Per Postpaket landet der schwarze Waisenjunge Jim eines Tages auf der kleinen Insel Lummerland. Die Bewohner Frau Waas, Lukas der Lokomotivführer, Herr Ärmel und König Alfons der Viertel-vor-Zwölfte nehmen das Kind liebevoll auf. Als Jim grösser wird, ist aber schnell klar: Die Insel ist zu klein für alle. Der König entscheidet: Lukas’ Lokomotive Emma muss weg. Eines Nachts verlassen Jim, Lukas und Emma deshalb die Insel, um eine neue Heimat zu suchen. Sie kommen in ein fernes asiatisches Land, wo helle Aufregung herrscht: Prinzessin Li Si wurde in die Drachenstadt Kummerland entführt. Natürlich helfen die beiden Freunde bei ihrer Befreiung.

Ende führt seine Helden durch fantastische Landschaften. Sie begegnen dem sagenhaften Scheinriesen Tur Tur, dem frustrierten Halbdrachen Nepomuk, dem winzig kleinen Ping Pong, dem fürchterlich scheusslichen Drachen Frau Mahlzahn und der Piratenbande Wilde 13.

«Diese etwas skrupellose Mischung aus Märchen, Abenteuergeschichte und Science-Fiction-Elementen, die das Ganze hatte, die aber natürlich dem Spielbedürfnis vieler Kinder sehr entspricht, war damals etwas Neues», erklärte Ende die Wirkung seiner Geschichte, die auch von der Suche Jims nach seiner Herkunft handelt.

Zeichner F.J. Tripp gab den Figuren ihr typisches freches Aussehen: Jim mit rotem Rolli, kurzer Hose und der Eisenbahnermütze auf dem Kopf. Sein Freund Lukas in blauer Arbeitskluft und mit Pfeife im Mundwinkel. Und beide mit einem breiten Lächeln im Gesicht.

Die Originalzeichnungen von Tripp sind in den heute verkauften Bänden «Jim Knopf und Lukas der Lokomotivführer» (1960) und «Jim Knopf und die Wilde 13» (1962) immer noch zu sehen. Er illustrierte auch Boy Lornsens «Robbi, Tobbi und das Fliewatüüt» und Otfried Preusslers «Räuber Hotzenplotz». Nach Motiven von Ende gibt es inzwischen einige Bände mit Nach- und Weitererzählungen, die seit 2005 der Zeichner Mathias Weber illustriert – ohne aber Tripps Figuren ihre Charaktermerkmale zu nehmen. Zum Geburtstag erscheint unter anderem der Sachgeschichten-Band «Jim Knopf findet’s raus!», in dem er alles rund um Vulkane, Lokomotiven, Wüsten und das Verliebtsein erfährt.

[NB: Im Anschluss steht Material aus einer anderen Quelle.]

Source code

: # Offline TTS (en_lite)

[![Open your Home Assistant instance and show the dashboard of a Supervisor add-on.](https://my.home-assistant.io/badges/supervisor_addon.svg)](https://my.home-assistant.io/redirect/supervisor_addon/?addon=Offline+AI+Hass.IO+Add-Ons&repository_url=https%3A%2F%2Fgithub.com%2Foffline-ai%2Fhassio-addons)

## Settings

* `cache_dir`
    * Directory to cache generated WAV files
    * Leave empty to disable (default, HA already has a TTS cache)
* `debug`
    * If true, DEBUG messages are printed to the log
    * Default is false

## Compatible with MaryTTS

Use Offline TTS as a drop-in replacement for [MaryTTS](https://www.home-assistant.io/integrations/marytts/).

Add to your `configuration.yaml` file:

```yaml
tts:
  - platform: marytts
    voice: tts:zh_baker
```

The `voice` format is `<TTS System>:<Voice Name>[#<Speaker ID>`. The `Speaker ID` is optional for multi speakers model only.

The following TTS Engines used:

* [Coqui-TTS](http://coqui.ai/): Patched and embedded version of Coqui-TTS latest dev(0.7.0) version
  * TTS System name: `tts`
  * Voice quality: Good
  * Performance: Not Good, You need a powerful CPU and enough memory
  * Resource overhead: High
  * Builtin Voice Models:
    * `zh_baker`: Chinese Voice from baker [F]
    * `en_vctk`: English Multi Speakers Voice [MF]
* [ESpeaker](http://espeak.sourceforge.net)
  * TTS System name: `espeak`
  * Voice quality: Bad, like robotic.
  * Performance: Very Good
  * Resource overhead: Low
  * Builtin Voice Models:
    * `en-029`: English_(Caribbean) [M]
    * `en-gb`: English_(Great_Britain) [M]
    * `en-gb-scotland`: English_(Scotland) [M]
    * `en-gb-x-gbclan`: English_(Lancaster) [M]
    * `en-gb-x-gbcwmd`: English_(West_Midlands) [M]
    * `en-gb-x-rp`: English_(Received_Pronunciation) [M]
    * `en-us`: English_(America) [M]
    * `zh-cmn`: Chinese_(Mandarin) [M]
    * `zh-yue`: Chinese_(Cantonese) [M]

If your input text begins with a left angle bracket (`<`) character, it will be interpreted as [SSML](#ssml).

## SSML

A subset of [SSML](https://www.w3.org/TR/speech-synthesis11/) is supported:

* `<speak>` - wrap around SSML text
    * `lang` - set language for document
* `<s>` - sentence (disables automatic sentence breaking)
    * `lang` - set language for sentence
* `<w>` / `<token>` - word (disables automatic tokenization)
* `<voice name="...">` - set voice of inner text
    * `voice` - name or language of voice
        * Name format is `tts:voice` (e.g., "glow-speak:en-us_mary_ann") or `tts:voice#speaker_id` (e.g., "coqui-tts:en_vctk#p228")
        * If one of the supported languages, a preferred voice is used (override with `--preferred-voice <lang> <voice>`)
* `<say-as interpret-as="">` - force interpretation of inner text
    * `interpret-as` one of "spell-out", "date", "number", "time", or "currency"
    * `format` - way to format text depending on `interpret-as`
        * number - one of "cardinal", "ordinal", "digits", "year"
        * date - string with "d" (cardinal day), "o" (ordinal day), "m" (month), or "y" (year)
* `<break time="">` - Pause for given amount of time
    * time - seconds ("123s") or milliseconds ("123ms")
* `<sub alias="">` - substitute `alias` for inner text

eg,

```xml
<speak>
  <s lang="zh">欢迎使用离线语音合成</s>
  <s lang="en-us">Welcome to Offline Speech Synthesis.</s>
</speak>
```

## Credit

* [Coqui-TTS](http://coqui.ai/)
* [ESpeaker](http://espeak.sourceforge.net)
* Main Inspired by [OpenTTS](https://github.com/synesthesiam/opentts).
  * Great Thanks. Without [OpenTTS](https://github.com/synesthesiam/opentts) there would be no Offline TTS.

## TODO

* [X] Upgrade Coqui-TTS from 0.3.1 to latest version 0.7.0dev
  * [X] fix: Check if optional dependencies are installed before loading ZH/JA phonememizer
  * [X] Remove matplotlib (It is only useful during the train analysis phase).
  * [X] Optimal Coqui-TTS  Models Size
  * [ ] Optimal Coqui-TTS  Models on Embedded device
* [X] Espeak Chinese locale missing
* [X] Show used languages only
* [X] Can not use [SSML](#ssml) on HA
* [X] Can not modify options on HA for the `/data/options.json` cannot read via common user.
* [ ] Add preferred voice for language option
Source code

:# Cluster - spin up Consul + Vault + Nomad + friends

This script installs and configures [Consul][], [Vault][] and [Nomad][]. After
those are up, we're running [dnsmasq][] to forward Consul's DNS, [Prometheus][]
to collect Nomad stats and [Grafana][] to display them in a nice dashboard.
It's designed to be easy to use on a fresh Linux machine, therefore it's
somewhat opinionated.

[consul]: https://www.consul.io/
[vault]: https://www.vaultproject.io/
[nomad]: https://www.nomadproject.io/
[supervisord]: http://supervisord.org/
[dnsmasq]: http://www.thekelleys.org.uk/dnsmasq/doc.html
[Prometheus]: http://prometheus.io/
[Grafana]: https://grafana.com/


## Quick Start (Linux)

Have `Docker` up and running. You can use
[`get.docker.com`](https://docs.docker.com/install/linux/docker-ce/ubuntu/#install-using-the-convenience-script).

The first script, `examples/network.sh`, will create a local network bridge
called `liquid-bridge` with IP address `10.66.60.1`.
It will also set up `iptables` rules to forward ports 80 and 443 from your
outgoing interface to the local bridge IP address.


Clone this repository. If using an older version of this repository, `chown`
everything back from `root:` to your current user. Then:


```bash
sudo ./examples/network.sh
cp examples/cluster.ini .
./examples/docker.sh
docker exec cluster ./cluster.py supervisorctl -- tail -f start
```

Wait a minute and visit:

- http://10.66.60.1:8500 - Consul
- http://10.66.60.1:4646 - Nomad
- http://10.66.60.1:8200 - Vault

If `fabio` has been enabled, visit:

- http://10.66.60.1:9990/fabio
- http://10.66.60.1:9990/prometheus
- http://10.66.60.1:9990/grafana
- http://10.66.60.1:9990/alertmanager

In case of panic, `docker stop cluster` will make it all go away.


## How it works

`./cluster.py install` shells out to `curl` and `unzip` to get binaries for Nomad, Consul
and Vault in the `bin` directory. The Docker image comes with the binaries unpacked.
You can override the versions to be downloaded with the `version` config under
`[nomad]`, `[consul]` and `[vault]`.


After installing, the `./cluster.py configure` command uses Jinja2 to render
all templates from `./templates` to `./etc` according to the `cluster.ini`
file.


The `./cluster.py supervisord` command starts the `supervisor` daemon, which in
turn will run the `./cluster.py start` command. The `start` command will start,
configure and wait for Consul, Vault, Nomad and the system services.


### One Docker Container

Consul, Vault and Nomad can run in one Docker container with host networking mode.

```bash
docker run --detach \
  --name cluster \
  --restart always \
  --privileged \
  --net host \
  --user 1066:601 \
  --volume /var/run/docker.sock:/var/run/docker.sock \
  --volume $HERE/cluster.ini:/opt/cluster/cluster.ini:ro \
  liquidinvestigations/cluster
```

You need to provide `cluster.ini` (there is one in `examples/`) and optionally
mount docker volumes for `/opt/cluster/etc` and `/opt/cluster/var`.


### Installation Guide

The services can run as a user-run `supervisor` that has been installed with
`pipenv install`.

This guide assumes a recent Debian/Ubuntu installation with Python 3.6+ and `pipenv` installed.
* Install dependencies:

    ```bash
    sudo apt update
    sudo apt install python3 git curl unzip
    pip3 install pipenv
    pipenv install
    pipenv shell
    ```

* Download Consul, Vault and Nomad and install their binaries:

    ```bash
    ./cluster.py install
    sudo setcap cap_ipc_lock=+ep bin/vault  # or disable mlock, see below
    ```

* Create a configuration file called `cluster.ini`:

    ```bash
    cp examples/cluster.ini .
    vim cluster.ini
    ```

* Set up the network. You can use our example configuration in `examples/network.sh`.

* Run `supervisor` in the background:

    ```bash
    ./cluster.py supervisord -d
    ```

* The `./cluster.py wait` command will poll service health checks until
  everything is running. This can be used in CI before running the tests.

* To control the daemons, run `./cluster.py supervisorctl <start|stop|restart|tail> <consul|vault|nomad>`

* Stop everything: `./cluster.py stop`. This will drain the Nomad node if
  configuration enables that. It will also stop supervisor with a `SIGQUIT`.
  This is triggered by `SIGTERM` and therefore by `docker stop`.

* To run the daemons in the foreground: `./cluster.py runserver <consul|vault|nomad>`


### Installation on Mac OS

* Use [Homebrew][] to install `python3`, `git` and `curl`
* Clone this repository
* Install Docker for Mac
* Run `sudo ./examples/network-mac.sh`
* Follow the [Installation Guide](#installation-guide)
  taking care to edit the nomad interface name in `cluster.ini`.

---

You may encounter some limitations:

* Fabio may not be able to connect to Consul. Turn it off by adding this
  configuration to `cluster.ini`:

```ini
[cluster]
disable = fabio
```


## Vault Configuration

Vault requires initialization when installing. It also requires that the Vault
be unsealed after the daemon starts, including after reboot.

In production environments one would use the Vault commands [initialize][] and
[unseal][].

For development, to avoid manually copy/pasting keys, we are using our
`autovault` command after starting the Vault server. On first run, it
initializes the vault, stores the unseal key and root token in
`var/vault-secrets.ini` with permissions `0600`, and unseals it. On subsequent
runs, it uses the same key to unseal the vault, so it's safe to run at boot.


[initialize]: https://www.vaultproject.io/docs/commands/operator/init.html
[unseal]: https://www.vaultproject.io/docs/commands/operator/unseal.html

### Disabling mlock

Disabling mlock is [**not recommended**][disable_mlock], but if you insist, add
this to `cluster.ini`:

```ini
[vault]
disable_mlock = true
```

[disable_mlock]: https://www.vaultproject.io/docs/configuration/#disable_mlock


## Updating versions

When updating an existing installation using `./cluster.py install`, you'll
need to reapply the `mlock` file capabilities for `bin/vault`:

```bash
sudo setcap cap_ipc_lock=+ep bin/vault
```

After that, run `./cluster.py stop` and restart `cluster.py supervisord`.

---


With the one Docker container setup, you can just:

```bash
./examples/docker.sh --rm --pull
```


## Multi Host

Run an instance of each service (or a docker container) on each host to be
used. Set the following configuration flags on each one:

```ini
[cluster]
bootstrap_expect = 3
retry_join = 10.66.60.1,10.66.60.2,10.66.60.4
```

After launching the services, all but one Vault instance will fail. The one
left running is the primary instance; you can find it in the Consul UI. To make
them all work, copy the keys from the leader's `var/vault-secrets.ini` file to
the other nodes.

Die Vermarktung von Jim Knopf geschieht bis heute behutsam, sodass die Figuren in den Köpfen der Leser weiterleben können. Das Marionettentheater Augsburger Puppenkiste brachte Jim und Lukas in den 60er- und 70er-Jahren ins Fernsehen. Das Lummerland-Lied «Eine Insel mit zwei Bergen» wurde in den 90er-Jahren in einer Techno-Dance-Version zum Disco-Hit. Es gibt kongeniale Hörspiele und ein Kindermusical mit Musik von Liedermacher Konstantin Wecker. In der ARD laufen regelmässig Wiederholungen einer 52-teiligen deutsch-französischen Zeichentrickserie.

«Ich habe die Geschichte damals mit einer grossen Unschuld geschrieben. Ich hatte mir überhaupt nichts davon versprochen, hatte das Buch einfach nur mir selbst erzählt», sagte Ende einmal. Doch sein erstes Kinderbuch wurde auch sein erster Erfolg. Und Jim blieb Endes «erste Liebe», wie er meinte.

Jim Knopf findet’s raus! – Geschichten über Lokomotiven, Vulkane und Scheinriesen. Thienemann-Verlag, Stuttgart. 208 S., Euro 14.90, ab 6 Jahren. Alles Gute zum Geburtstag, Jim Knopf! Thienemann-Verlag, Stuttgart., 32 S., Euro 11.90, ab 4 Jahren. Wie Jim Knopf nach Lummerland kam. Thienemann-Verlag, Stuttgart. 24 S., Euro 6.95, ab 2 Jahren. Hörspiele mit Ulrich Noethen, Jörg Schüttauf und Wolfgang Völz. Der Audio-Verlag, Berlin. Teil 1, 246 Min., Euro 14.99, Teil 2, 158 Min., Euro 14.99.